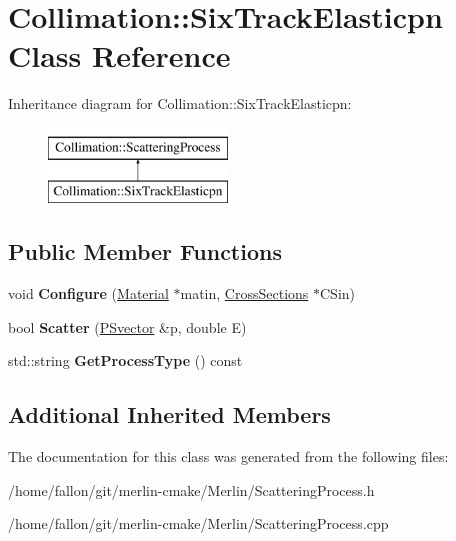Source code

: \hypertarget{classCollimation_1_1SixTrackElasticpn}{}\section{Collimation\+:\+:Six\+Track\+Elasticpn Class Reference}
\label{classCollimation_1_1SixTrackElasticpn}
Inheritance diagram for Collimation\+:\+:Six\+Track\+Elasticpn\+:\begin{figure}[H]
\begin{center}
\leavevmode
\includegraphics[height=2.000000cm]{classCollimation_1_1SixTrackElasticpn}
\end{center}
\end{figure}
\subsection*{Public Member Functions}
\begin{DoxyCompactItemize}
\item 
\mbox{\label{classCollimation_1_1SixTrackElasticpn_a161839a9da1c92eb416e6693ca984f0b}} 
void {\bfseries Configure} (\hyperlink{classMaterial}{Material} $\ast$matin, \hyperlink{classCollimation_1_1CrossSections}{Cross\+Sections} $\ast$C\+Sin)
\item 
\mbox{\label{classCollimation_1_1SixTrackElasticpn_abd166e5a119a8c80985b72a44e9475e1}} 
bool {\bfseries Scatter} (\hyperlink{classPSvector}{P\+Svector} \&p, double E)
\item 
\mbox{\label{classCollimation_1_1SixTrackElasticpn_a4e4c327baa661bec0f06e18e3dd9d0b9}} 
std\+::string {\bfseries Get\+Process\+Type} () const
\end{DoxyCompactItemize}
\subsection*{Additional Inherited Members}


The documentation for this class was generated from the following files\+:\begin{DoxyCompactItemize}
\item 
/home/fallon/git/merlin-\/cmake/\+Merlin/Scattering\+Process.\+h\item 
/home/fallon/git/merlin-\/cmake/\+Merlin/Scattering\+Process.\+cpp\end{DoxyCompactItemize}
******
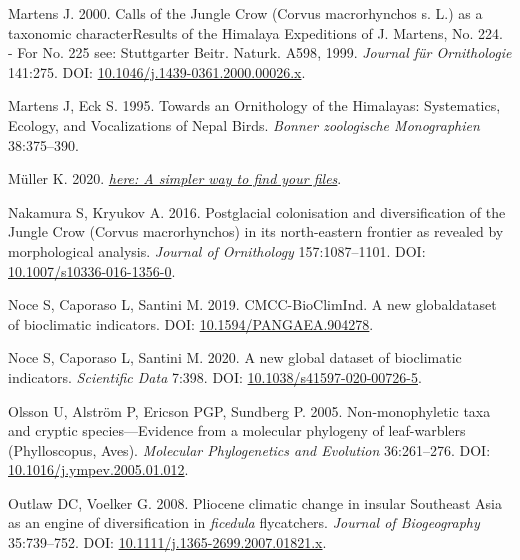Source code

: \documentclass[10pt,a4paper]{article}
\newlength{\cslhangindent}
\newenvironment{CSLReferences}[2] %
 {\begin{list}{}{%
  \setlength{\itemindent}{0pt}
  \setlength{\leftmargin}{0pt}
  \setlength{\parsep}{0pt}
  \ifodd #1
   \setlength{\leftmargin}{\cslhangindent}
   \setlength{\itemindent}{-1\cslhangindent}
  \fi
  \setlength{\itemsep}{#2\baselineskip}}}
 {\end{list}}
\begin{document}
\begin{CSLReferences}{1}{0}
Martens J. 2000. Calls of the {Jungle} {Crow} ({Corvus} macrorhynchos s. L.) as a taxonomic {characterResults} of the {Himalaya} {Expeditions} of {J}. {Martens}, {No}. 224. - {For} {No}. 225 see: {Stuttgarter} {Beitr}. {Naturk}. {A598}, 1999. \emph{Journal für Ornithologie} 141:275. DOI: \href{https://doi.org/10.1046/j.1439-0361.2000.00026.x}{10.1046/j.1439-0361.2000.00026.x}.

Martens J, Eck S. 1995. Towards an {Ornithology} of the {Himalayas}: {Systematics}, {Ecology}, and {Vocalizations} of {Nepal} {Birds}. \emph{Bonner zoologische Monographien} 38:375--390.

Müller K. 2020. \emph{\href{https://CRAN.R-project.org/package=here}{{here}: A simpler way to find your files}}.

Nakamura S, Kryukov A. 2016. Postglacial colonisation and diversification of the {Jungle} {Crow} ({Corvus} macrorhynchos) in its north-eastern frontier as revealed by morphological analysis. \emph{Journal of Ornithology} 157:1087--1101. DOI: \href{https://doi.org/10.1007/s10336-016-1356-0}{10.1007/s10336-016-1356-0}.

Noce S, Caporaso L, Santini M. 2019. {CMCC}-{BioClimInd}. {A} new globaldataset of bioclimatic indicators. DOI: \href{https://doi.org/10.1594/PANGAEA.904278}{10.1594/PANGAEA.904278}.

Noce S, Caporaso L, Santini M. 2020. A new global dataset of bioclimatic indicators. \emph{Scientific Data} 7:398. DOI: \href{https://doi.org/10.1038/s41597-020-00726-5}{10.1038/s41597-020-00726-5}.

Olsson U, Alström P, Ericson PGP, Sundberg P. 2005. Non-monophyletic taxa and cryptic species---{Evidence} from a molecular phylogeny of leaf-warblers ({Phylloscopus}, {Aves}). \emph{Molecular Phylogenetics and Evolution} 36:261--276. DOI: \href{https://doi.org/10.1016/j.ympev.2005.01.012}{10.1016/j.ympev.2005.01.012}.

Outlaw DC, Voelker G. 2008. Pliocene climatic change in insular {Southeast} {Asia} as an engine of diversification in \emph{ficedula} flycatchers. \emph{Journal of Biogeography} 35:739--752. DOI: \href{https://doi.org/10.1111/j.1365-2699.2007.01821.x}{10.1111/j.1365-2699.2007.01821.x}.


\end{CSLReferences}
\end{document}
******
Task instructions
Since only a number is wanted, report how many lines of the listing include the word "mbox".

Solution
3